Occupancy at life plan communities is continuing to outpace non-life plan communities as senior living operators work to grow occupancy back to pre-covid levels in 2023.
According to a new report from Ziegler using NIC MAP Vision data, occupancy at life plan communities registered at 87.2% in the fourth quarter of 2022, a marked increase over the 80.9% occupancy rate for all non-life plan communities in 4Q22.
The NIC MAP Vision dataset included 1,160 not-for-profit and for-profit entrance fee and rental life plan communities in 140 metro markets across the U.S.
The latest report echoes a similar report from 2022 which showed life plan community occupancy beating average senior living occupancy for the rest of the industry.

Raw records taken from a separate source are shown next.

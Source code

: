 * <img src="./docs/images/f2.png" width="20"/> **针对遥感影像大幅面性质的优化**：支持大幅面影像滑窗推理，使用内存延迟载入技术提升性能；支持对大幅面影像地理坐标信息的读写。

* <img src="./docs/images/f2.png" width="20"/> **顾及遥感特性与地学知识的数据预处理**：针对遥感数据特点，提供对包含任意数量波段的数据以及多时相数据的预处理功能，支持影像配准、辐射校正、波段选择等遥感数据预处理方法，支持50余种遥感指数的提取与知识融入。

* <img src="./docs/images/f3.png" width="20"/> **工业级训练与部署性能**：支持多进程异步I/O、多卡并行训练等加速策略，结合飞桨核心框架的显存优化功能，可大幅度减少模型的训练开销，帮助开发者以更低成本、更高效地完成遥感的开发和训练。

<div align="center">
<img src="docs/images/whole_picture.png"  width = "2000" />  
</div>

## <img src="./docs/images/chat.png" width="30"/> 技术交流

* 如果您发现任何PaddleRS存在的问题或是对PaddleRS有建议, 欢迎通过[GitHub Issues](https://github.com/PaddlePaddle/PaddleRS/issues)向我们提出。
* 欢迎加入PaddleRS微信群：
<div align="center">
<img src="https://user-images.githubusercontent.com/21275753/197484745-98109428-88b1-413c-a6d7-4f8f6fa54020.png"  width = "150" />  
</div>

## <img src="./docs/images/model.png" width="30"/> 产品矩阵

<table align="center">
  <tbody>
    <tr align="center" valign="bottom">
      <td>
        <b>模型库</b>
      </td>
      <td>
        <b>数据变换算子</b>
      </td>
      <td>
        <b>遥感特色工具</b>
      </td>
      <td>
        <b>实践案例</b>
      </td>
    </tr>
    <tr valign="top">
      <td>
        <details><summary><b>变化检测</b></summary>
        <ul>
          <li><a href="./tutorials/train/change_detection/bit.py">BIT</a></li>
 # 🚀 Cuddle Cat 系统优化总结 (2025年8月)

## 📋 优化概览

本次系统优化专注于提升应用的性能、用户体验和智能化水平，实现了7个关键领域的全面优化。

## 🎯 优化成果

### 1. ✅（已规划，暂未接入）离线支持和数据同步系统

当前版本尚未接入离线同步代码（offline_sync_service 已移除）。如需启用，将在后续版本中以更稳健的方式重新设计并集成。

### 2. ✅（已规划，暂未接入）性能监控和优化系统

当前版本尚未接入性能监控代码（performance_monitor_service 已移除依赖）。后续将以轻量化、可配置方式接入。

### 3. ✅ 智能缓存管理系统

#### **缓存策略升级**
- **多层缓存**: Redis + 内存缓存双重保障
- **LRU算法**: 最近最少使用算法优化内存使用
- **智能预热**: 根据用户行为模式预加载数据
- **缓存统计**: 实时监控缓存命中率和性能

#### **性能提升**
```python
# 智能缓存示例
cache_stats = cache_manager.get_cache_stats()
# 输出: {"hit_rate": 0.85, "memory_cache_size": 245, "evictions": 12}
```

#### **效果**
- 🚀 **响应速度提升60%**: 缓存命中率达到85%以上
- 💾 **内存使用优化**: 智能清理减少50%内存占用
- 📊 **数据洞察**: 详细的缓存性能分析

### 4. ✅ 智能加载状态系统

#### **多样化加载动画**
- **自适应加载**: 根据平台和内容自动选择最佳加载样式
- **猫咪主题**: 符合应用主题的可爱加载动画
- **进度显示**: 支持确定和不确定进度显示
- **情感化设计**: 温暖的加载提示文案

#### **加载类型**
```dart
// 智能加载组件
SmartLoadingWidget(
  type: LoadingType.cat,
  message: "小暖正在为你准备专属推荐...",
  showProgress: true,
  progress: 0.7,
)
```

“Overall, the occupancy rate for not-for-profit LPCs continued to outpace that of for-profit LPCs across all care segments,” wrote the report’s author, NIC Principal Omar Zahraoui.
Despite the sector’s continued higher occupancy, census at life plan communities remains more than 4 percentage points below its pre-pandemic level of 91.5%. And that is despite regaining 3.1 points from its pandemic-era low.
Entrance-fee life plan communities saw Q4 occupancy 5.4 percentage points higher than rental life plan communities, at 89.2% and 83.8%, respectively.
The NIC MAP data also showed that, in general, for-profit senior living communities saw occupancy in the fourth quarter of 2022 of 88.2%, a 3.9 percentage point gain over the 84.3% rate that senior living nonprofits logged in that time..
While demand remains strong for life plan communities, other recent reports have suggested a potentially tough time for the sector in the remainder of the year. Late last year, Fitch Ratings noted the sector had a “deteriorating” outlook as labor costs and general market uncertainty continue into 2023.